December 8, 2005
Our History of Violence
-- James K. A. Smith
David Cronenberg's most recent film, A History of Violence, interrogates violence on a number of levels and includes various modes of disturbance -- from sadomasochistic eroticism to violence against children, along with key scenes involving bodily fluids and injured flesh. Cronenberg is clearly out to de-aestheticize the violence that is a staple of Hollywood and, increasingly, our cultural practices. He is trying to wake us up to what we might call, loosely paraphrasing Hannah Arendt, the banality of violence.

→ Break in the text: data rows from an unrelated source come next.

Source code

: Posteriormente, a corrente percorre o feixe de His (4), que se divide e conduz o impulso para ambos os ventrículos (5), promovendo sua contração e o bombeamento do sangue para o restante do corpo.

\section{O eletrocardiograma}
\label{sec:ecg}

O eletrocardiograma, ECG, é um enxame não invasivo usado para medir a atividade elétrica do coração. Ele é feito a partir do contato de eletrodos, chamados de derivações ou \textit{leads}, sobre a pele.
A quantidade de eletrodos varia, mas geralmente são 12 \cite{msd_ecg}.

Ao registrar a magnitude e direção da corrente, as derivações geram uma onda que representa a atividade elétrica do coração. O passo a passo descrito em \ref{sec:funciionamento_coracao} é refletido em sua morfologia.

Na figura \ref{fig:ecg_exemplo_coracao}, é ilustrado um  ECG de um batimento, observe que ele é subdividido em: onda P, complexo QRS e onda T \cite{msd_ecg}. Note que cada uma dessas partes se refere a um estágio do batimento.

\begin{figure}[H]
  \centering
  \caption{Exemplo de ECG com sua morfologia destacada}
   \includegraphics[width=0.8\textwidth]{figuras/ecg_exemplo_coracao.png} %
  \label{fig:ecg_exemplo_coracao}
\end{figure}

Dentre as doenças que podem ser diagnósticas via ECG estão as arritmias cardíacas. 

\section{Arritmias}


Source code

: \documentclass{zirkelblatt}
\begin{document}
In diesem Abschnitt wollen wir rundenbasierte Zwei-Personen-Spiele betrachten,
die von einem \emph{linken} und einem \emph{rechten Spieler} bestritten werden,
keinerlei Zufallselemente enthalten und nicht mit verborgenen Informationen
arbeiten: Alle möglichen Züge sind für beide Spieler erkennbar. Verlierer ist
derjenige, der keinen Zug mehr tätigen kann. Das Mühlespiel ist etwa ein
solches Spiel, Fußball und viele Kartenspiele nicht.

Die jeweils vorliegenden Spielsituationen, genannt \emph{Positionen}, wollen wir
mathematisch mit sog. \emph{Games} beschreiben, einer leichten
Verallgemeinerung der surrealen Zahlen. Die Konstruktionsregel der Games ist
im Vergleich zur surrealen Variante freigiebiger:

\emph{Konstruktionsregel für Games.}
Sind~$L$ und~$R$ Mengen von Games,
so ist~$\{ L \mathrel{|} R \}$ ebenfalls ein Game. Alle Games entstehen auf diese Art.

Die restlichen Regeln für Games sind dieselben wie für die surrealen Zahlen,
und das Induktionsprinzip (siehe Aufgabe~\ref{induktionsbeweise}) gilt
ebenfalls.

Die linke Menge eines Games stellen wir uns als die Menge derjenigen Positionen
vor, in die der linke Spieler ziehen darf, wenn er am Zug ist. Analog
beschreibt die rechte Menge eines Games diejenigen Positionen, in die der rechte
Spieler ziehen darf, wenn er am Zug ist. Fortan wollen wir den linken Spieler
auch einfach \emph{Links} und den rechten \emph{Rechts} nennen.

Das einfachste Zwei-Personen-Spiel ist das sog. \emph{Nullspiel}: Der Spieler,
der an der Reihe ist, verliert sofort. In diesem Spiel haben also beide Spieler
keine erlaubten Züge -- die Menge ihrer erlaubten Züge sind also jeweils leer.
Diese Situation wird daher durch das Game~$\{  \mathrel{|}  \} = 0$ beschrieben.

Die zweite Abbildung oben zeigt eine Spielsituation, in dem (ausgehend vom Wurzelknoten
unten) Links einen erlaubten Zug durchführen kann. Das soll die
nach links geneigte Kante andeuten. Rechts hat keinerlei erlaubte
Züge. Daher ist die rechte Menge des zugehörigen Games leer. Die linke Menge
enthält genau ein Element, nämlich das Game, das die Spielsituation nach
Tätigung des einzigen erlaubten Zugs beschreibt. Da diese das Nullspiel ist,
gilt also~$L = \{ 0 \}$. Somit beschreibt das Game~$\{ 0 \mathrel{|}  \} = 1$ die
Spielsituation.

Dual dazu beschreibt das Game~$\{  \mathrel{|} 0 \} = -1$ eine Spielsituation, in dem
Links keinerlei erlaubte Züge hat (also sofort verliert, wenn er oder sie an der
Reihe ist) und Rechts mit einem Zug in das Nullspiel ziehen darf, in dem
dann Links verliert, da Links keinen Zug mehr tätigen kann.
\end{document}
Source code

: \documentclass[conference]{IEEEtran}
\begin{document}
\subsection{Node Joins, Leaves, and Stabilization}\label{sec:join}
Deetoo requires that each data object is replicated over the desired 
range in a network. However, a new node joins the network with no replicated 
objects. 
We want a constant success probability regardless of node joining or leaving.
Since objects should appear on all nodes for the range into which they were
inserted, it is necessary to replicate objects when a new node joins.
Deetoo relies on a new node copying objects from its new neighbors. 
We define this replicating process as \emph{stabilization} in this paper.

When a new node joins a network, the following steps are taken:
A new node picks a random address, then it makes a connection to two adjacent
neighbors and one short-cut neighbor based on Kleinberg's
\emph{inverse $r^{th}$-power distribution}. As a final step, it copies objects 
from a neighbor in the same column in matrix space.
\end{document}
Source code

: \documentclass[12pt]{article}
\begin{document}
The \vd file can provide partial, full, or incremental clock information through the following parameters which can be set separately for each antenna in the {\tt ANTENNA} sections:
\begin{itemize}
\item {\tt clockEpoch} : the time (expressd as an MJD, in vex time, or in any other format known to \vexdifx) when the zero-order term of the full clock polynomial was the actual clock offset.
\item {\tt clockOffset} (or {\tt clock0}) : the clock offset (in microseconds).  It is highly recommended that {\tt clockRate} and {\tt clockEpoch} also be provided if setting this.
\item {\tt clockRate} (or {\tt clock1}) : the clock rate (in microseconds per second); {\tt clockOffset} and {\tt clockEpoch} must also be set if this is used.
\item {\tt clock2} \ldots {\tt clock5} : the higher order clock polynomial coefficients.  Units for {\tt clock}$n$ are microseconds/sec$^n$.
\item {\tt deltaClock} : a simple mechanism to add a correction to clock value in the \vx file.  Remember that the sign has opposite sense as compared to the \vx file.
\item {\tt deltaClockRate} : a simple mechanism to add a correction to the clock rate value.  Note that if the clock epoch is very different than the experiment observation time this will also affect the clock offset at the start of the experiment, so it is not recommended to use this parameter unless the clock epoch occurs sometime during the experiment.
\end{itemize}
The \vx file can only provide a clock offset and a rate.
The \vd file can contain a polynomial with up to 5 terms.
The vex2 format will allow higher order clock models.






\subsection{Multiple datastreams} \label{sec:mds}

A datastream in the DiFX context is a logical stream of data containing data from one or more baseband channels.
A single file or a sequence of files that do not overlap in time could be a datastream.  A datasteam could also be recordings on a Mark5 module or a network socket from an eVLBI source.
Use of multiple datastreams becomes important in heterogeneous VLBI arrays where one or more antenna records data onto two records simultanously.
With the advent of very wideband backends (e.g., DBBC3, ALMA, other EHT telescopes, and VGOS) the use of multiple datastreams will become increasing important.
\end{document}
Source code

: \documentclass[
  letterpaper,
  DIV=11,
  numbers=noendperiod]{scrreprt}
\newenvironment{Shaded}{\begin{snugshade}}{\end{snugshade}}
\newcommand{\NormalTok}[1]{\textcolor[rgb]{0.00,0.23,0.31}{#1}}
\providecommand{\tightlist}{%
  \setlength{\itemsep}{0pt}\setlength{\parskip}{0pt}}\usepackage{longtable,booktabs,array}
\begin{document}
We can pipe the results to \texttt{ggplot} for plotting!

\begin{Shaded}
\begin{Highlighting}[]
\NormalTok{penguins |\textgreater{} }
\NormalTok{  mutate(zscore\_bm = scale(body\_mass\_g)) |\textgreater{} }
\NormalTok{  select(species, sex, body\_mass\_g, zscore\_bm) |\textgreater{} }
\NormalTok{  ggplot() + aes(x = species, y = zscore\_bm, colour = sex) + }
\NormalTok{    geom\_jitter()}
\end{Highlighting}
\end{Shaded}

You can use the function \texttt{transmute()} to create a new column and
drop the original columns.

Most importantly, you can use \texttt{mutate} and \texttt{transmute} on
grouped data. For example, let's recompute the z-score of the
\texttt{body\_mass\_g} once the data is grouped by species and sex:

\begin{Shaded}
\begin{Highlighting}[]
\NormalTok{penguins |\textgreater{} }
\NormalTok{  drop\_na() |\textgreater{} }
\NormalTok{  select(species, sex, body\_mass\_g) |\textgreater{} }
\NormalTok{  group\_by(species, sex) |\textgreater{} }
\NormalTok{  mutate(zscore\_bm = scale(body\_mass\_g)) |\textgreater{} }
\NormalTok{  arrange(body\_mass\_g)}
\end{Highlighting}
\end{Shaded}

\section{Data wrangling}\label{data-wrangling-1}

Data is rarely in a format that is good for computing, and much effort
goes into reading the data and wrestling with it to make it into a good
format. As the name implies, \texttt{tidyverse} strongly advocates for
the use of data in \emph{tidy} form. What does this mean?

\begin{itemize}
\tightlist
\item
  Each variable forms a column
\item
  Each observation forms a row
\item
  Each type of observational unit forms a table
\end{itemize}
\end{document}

But the final sequence of the film is highly ambiguous, spurring viewers to ask what Cronenberg is after (and here I'll issue a spoiler alert). The closing scenes, set in the city of brotherly love, invite, even demand, theological reflection. They are launched by a Cain-and-Abel encounter between brothers Joey Cusak (Viggo Mortensen) and Richie Cusak (William Hurt), invoking the "first violence" of Genesis 4. As Richie peers up the barrel of Joey's pistol, he pleads, "Jesus, Joey." Joey responds with a bullet to Richie's forehead. Looking over his brother's body, he mutters under his breath, shaking his head: "Jesus, Richie." We can't be sure whether these invocations are blasphemies or prayers. The scene that follows, however, invites the latter interpretation.
We cut to Joey at the lake behind Richie's mansion, peeling off his blood-stained clothes (casting off the "old man") and washing himself in the baptismal waters of the lake. He then makes the long trip back from Philadelphia to his (now disrupted) ho-hum farmhouse in rural Indiana. Walking into his house, his family (who know his history of violence) is quietly eating at the table. In silence, the youngest daughter prepares a place for him, inviting him to join the meal. His son, Jack, who was enraged by his father's history of violence, passes him the meatloaf as an extension of hospitality, and his wife, Edie, simply looks at him through tears ... and the celluloid goes dark. The film seems to end with eucharistic hospitality, the history of violence forgiven as Joey is welcomed to the table.
But I think that such a reading is taking Cronenberg's bait. In other words, I think that Cronenberg is playing with us here, inviting us to see redemption where there is none. The utter ambiguity of the final scenes—including remarkably illegible expressions on the face of Tom and Edie—invites a quite different reading, one that is much more cynical.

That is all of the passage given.